While the first half ended with Heriot's 13-0 in front the scoreline did not even begin to measure their overall advantage. They were faster and sharper in possession, and they suffocated their opponents' strategies at birth as the Hawks struggled to get clean possession from the breakdowns. By rights, Heriot's should have been out of sight by the break.
They had certainly started well enough, with Graham Wilson clipping over a penalty after just a couple of minutes. However, a more serious statement of intent arrived just over 10 minutes later, when Heriot's moved the ball right inside their own half, and a beautifully disguised pass by full-back Colin Goudie found winger Harry Boisseau steaming up in support.
Boisseau still had the best part of 60 metres to cover, but he raced off at a lick the Hawks could not match and toppled over for his try a few moments later.
Goodness knows how the Hawks kept their line intact for the rest of that first period, for their defence was not a great deal more convincing than their misfiring attack. Gavin Lowe, the Hawks fly-half, struggled to impose any sort of order or shape on his side's game. And yet, all Heriot's could add before the interval was a conversion and second penalty by Wilson.

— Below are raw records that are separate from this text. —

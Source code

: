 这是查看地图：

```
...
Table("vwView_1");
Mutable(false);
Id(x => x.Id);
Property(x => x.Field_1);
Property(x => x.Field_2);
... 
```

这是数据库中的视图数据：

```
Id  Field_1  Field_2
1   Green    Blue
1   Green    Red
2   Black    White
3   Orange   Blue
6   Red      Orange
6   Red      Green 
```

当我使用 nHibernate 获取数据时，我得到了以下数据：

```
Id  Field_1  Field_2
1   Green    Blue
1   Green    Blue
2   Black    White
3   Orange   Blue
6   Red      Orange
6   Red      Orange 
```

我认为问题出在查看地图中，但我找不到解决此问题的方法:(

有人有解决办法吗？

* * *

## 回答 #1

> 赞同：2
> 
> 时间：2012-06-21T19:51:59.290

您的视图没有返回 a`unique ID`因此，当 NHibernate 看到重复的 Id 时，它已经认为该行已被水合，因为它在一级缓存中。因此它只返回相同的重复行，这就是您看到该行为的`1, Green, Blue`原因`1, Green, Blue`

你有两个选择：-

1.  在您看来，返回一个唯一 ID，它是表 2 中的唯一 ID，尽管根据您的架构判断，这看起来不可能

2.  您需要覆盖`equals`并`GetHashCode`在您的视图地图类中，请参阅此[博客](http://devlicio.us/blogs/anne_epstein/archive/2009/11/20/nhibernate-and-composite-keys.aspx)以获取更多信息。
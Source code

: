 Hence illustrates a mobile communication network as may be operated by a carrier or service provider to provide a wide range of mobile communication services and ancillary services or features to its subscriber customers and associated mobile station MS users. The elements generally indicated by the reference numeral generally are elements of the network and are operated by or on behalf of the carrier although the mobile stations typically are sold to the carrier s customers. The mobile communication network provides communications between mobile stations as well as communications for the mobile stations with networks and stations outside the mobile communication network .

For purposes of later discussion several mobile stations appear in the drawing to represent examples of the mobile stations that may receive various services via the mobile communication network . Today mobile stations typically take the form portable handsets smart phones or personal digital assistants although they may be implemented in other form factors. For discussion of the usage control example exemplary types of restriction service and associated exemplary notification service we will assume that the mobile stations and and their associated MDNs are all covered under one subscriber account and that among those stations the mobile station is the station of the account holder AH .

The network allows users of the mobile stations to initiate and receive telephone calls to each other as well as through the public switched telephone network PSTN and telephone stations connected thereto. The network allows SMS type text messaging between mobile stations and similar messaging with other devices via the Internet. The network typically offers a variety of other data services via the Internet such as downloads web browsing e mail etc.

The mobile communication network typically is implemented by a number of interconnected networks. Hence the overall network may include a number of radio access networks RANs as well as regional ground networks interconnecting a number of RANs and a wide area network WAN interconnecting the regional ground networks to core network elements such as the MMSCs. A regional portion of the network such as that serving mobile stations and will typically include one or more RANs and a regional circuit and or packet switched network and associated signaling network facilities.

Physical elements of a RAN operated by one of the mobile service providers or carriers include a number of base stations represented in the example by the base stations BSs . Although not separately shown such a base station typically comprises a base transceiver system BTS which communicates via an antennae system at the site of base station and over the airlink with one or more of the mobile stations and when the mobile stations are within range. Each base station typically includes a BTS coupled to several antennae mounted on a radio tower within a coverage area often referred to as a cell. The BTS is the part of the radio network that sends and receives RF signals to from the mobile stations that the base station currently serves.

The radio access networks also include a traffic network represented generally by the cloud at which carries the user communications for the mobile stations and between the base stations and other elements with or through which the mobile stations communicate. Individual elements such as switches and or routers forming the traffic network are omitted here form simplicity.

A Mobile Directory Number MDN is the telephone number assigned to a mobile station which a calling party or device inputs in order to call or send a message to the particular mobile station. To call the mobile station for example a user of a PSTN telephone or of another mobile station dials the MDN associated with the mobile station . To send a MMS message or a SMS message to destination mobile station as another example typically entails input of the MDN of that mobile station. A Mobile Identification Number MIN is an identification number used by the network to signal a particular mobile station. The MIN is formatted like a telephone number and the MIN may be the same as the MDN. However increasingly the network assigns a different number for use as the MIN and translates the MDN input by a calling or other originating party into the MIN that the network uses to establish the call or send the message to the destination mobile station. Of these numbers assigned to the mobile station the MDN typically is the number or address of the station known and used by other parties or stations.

Hawks clearly needed something to beef up their game. And it duly arrived when the teams returned to the pitch after half-time in the beefy shape of Mateusz Bartoszek, their Polish international, who took over from Andrew Kirkland at No.8.
Bartoszek made his presence felt almost immediately. Suddenly, Hawks had power up front, and it was brought to bear in an early scrum, when the Hawks pack drove Heriot's clean off their own ball. A penalty resulted, duly converted by Jack Steele, but the effect on Hawks' confidence was probably greater than the boost on the scoreboard.
Hawks still trailed by 10 points, but they set the game's agenda for the next 10 minutes or so. With 51 minutes on the clock,they made their breakthrough with their try. It came from a series of powerful forward drives, in which Bartoszek figured prominently, and was delivered by tighthead prop Brendan Cullinane, who spun out of a ruck on the line to score between the posts.
Lowe converted, but the fire went out of Hawks almost as dramatically as it had arrived. With their lead cut to three points, Heriot's were roused from their 15-minute slumber and began to take control again. By the time the game reached the 70-minute mark, Wilson had stretched the scoreline to 19-10 with two more penalties. More significantly, Heriot's had turned the territorial battle on its head and were camped deep in the Hawks territory as the game went into its final passage.
At which point, Heriot's really turned the screws on their Glasgow opponents. As the Hawks tired, Heriot's captain Jack Turley blasted over from short range in the 76th minute to all but put the result beyond doubt, with Liam Steele adding Heriot's third try in the last move of the match to add an even more respectable edge to the final score. In truth, it was no more than they deserved.